For starters, the single-seat, Solar Impulse is made of entirely of carbon fiber - meaning it is tough as nails and 10 times lighter than the best glider. Weighing only about the size of a small van truck, it still provides enough ample living space for two pilots who could spend days at a time in the air.
Then, there are the lithium polymer batteries similar to those found in electric cars and computers, which store the energy collected by 17,248 ultra efficient solar cells built into the wings, fuselage and horizontal tailplane. They allow the plane to fly around the clock. As a result, the team is confident it can make the journey, which includes five-day-and-five-night crossings of both the Atlantic and Pacific oceans.
"It's not something that is completely crazy which comes from the space world and cost billions," Borschberg said. "Everything is affordable and everything you can use everywhere."
And then there are several features that make it a model of efficiency. It has a 72-meter (236-foot) wingspan that would rival a Boeing 747 and a 70-horsepower engine that is almost three times more efficient than a traditional engine. And to save energy, the plane has extra insulation to reduce the need for heat.
It will reach an altitude of around 28,000 feet during the day to catch the sun's rays and at night dip to around 5,000 feet.
"This has a wingspan like a jumbo jet but with the weight of a car. If you make it that big and that light, it is so energy efficient that the little energy you get from the sun is enough to stay in the air day and night," said Piccard, the project's initiator and chairman of Solar Impulse.
Borschberg, the co-founder of Solar Impulse, said the plane reflects "a project that is more about energy than about building an aircraft."
"We thought about energy consumption, how to make everything extremely efficient," he said. "This efficiency can be applied everywhere. Instead of trying to produce more and more energy, could we not think more about how to use better the energy we have today available?"
It is early days in a journey that is expected to take around five months and is expected to return to Abu Dhabi in July. But already the team has made history crossing from Oman to India on its second leg, setting a new world record for a flight in a piloted solar-powered plane.
And on the ground, they insist their message is getting through in places like Oman where oil is king, in India that is among the biggest coal consumers and is home to some of the world's most polluted cities and in Myanmar, an impoverished nation which is just emerging from decades of isolation.
When they landed in Ahmedabad, India March 10, nearly 20,000 people came out to see the plane, they said.
"These countries that don't have the technologies we have can take short cuts, " Borschberg said. "These countries don't need to have telephone lines. They have mobile phones. They don't need the grid. They can go with decentralized solar power generation. That is what our partners are slowly trying to do in Myanmar."
But the duo's message could take a hit should they fail to complete their journey. So far, they have only had a few hiccups with weather delays.
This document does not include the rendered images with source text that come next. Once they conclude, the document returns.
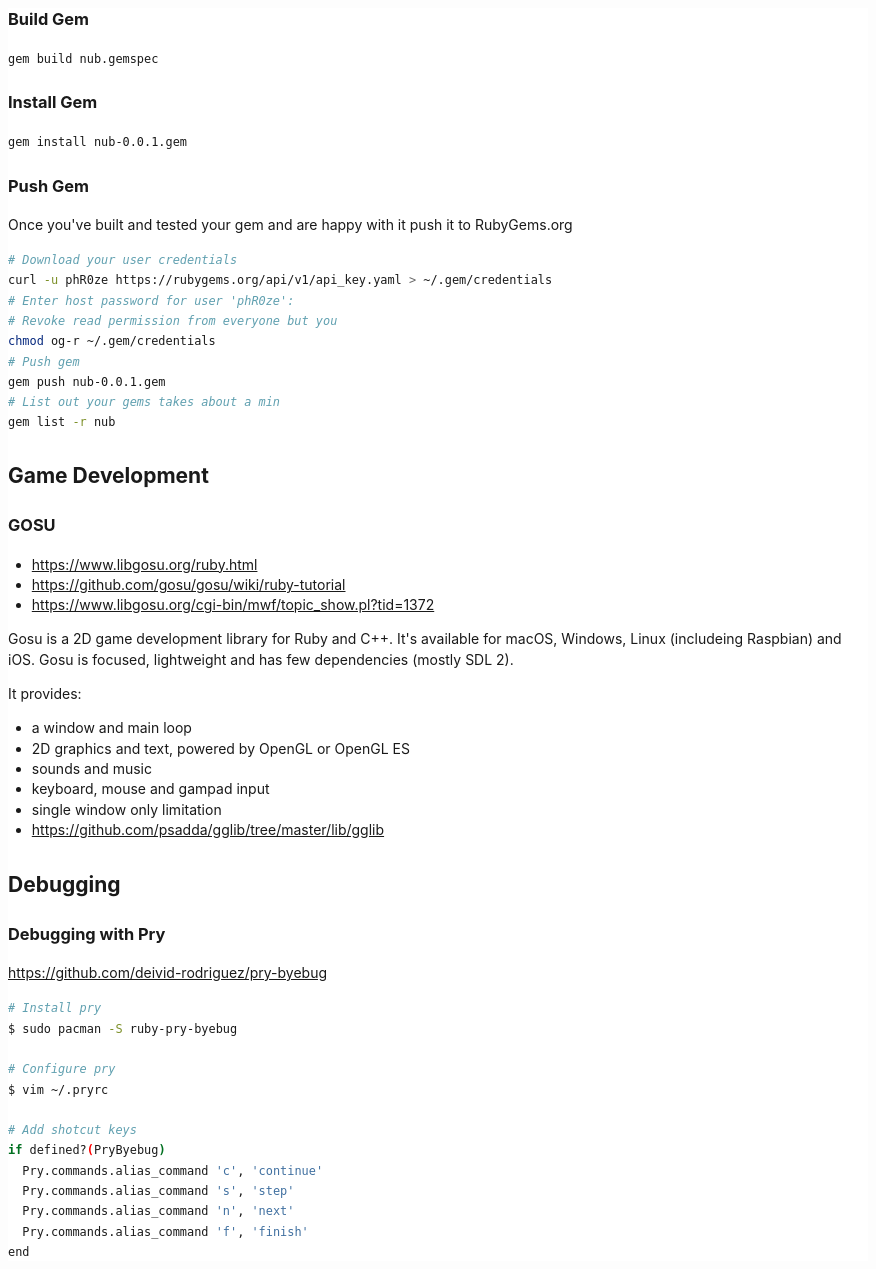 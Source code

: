 ### Build Gem
```
gem build nub.gemspec
```

### Install Gem
```
gem install nub-0.0.1.gem
```

### Push Gem
Once you've built and tested your gem and are happy with it push it to RubyGems.org

```bash
# Download your user credentials
curl -u phR0ze https://rubygems.org/api/v1/api_key.yaml > ~/.gem/credentials
# Enter host password for user 'phR0ze':
# Revoke read permission from everyone but you
chmod og-r ~/.gem/credentials
# Push gem
gem push nub-0.0.1.gem
# List out your gems takes about a min
gem list -r nub
```

## Game Development

### GOSU
* https://www.libgosu.org/ruby.html
* https://github.com/gosu/gosu/wiki/ruby-tutorial
* https://www.libgosu.org/cgi-bin/mwf/topic_show.pl?tid=1372

Gosu is a 2D game development library for Ruby and C++. It's available for macOS, Windows, Linux
(includeing Raspbian) and iOS. Gosu is focused, lightweight and has few dependencies (mostly SDL 2).

It provides:
* a window and main loop
* 2D graphics and text, powered by OpenGL or OpenGL ES
* sounds and music
* keyboard, mouse and gampad input
* single window only limitation
* https://github.com/psadda/gglib/tree/master/lib/gglib

## Debugging

### Debugging with Pry
https://github.com/deivid-rodriguez/pry-byebug

```bash
# Install pry
$ sudo pacman -S ruby-pry-byebug

# Configure pry
$ vim ~/.pryrc

# Add shotcut keys
if defined?(PryByebug)
  Pry.commands.alias_command 'c', 'continue'
  Pry.commands.alias_command 's', 'step'
  Pry.commands.alias_command 'n', 'next'
  Pry.commands.alias_command 'f', 'finish'
end

```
The real test of their high-tech plane will come with their first ocean crossing, which will take place in the next few weeks as they scale the Pacific from China to Hawaii.
"This is the challenge. This has never been done," Borschberg said, adding that even failure will have its benefits.
"If this was easy, it would have been done for a long time," he said of their journey. "It's the first time. If you don't start today, you won't be ready tomorrow. We know it's difficult. We may fail. That is part of trying."